The journey has begun, and we’re currently finding ourselves in open water somewhere in the midst of Milestone 1 – the research phase. We are diving through hundreds of existing sustainability reporting frameworks and thousands of KPIs. Additionally we are undergoing multiple user studies of the actors involved and trying to grasp an understanding of the climate risks that might be upon Nordic SMEs in short and medium term perspective. Just to add to the complexity, the entire project got thrown into the digital sphere and out of the initial project plan as Covid-19 touched upon us as well.
Now we are 15 participants – most of us have never met physically – based in four countries, three generations, two time zones and a massive digital infrastructure to support our work and progress. The challenges are not few to say it at least. We are aiming at releasing findings from Milestone 1 by mid-November, and if the world stays the same-ish until February we should be able to release the very first beta-version of the standard by then.
We do not aim at inventing the wheel and add to the complexity in the sustainability reporting jungle. We aim at identifying missing links, so we hopefully can add a contribution to bridge a gap in current practice allowing Nordic SMEs to get started with sustainability disclosures – hand in hand with their closest advisor, the accountant.

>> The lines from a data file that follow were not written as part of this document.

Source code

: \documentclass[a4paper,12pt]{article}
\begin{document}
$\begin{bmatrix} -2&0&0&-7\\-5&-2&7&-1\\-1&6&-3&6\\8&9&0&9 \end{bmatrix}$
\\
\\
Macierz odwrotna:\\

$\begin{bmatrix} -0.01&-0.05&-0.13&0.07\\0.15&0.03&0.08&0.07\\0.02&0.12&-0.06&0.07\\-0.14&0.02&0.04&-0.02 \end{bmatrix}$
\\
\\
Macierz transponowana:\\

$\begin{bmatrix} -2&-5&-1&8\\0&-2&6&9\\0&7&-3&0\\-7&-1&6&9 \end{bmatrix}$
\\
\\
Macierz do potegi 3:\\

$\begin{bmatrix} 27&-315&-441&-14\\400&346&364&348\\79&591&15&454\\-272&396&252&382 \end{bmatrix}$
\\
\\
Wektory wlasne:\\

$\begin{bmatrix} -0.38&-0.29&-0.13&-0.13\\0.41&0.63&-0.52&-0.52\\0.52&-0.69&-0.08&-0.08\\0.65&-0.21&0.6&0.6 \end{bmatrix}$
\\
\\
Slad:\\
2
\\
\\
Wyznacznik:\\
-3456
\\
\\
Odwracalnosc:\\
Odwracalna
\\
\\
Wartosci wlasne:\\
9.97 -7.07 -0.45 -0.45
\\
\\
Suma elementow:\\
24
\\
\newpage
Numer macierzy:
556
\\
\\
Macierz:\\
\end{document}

Climate risks in Nordic SMEs
In this status-report, we would like to share some initial thoughts regarding climate risk disclosures as we find this is an increasingly important leverage point in our research – and for the development of NSRS.

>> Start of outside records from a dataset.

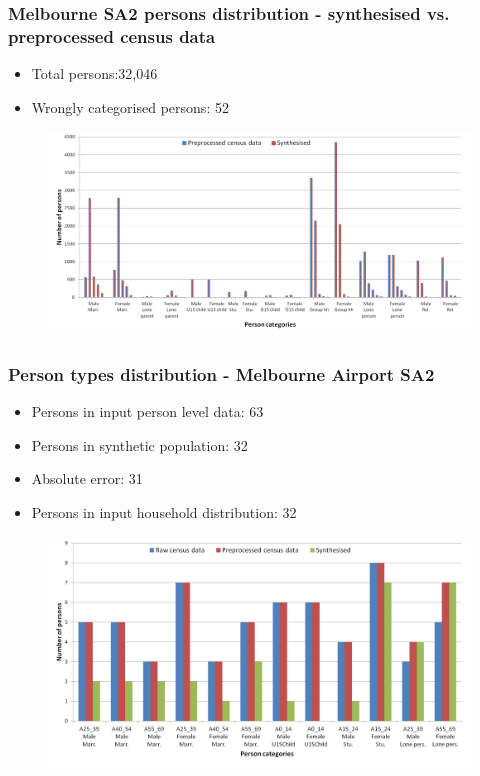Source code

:\begin{frame}
  \frametitle{Melbourne SA2  persons distribution - synthesised vs. 
  preprocessed 
  census data}
  \begin{itemize}
    \item Total persons:32,046
    \item Wrongly categorised persons: 52
  \end{itemize}
  \vspace{-3em}
  \begin{figure}%
    \includegraphics[trim={0.58cm
      0 0 0},clip,scale=0.43] 
    {images/good-melb-person-bar}
  \end{figure}%
  
\end{frame}%

\begin{frame}
  \frametitle{Person types distribution - Melbourne Airport SA2}
  \begin{itemize}
    \item Persons in input person level data: 63
\item Persons in synthetic population: 32
\item Absolute error: 31
\item Persons in input household distribution: 32
  \end{itemize}
    \vspace{-2em}
  \begin{figure}%
    \includegraphics[trim={0.5cm
      0 0 0},clip,scale=0.45] {images/melb-airport-person-bar}
  \end{figure}%
  
\end{frame}%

The climate risks, including physical and transition risks, predicted for decades are now beginning to materialize. The physical risks are observed through a rise in changing weather patterns and an increase in signs of ecosystem collapse to mention a few. Consequently global forces join in on accelerating a transition to a low-carbon society leading to radical changes in the regulatory landscape, as well as a rise in bottom-up movements that seems to be increasingly successful in mobilizing citizens to change behaviors and consumer patterns in favor of reaching a low-carbon society. The multiple streams of emerging trends and new patterns is changing the rules of the game for corporations globally. Disruption in value chains, as well as the markets and the regulatory scene leaves corporations left in a jungle of strange animals that demands their attention abruptly.
Frameworks such as Task Force on Financial disclosures(TCFD) is developed by Bloomberg and has become a leading framework for calculating climate risks and associated costs. Furthermore, the EU-commission has developed non-binding guidelines for climate related information in a non-financial disclosure in agreement with the non-financial reporting directive. The guidelines are based on the recommendations from TCDF.
Additionally, EUsTaxonomy, which was released in June 2020, will likely increase the focus on linking costs to mitigation and adaptation activities even further as it require all participants in the capital markets, large companies and nations to report on the industry-specific KPIs outlined in the new common framework as outlined in the technical annex.
From a company-perspective, insights regarding climate, and thus financial, risks seems to be an opportunity to engage shareholders in a dialogue regarding future directions and strategies leading to a competitive advantage for those engaging in the field.
A couple of weeks ago the organization Principles for Responsible Investment published an open letter, calling on companies to reflect climate-related risks in financial reporting. The investors view that climate-related risks are material factors that should be reflected appropriately in financial statements. Given the scope and mandatory nature of the IFRS regulatory framework, it is particularly valuable that the reflection of climate-related risks is required under this framework and subject to external assurance by auditors.
This includes the appropriate reflection of climate-related risks in financial statements, and the transparency of assumptions.
From the company-perspective
Nordea aimed at mapping out what Nordic companies state on their behalf when it comes to climate risk and sustainability efforts. 530 respondents participated in the study across company size. All the Nordic countries where represented. On average Nordea found that companies claim that they have little knowledge on the climate risks they are facing as well as potential development areas in an environmental perspective. Further findings revealed that the small sized companies reported the lowest knowledge when it comes to ESG related risks and development areas. Nordea also find that the main driver for focusing on sustainability in the Nordic companies are meeting customer demand, whereas climate risk is listed at bottom five drivers. Additionally, Nordea reveals that risk as a reason to focus on sustainability increases with size. Only 11% of small companies with 0-19 employees state risk as a driver for focusing on sustainability, compared to 18% of the companies with more than 100 employees states risk as a reason for focusing on sustainability.
Climate risk disclosures are on the agenda, and voices from several arenas are stressing the demand. However, little research is done on climate risk disclosures and Nordic SMEs. We do not aim at filling this research gap, but we aim at mapping out the situation and start a conversation on possible hot spots for Nordic SMEs.